■ **TASK BRIEF**:
Note each line in the data below that holds "words", and copy it.

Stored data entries
---

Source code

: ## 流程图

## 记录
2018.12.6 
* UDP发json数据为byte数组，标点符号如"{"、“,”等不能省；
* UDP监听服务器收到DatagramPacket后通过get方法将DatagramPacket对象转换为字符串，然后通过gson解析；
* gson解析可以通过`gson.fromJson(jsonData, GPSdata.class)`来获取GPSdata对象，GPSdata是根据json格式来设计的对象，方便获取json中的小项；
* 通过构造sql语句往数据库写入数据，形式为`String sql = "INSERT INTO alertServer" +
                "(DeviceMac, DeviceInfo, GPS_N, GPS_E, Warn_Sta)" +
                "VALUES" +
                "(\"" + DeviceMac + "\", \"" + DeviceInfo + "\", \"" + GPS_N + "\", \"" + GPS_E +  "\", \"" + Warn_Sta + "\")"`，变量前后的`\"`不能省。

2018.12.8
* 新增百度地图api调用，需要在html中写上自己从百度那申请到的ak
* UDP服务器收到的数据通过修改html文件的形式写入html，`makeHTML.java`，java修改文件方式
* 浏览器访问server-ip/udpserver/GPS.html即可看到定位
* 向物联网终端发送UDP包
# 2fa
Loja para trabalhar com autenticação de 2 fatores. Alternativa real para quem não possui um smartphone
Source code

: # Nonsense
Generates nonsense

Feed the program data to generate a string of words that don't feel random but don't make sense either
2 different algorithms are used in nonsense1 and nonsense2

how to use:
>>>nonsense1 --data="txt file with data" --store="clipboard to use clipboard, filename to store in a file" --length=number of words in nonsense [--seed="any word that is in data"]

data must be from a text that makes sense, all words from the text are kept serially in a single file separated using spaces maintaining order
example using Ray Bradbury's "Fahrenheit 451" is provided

---

■ **RESPONSE BELOW**:
Feed the program data to generate a string of words that don't feel random but don't make sense either
>>>nonsense1 --data="txt file with data" --store="clipboard to use clipboard, filename to store in a file" --length=number of words in nonsense [--seed="any word that is in data"]
data must be from a text that makes sense, all words from the text are kept serially in a single file separated using spaces maintaining order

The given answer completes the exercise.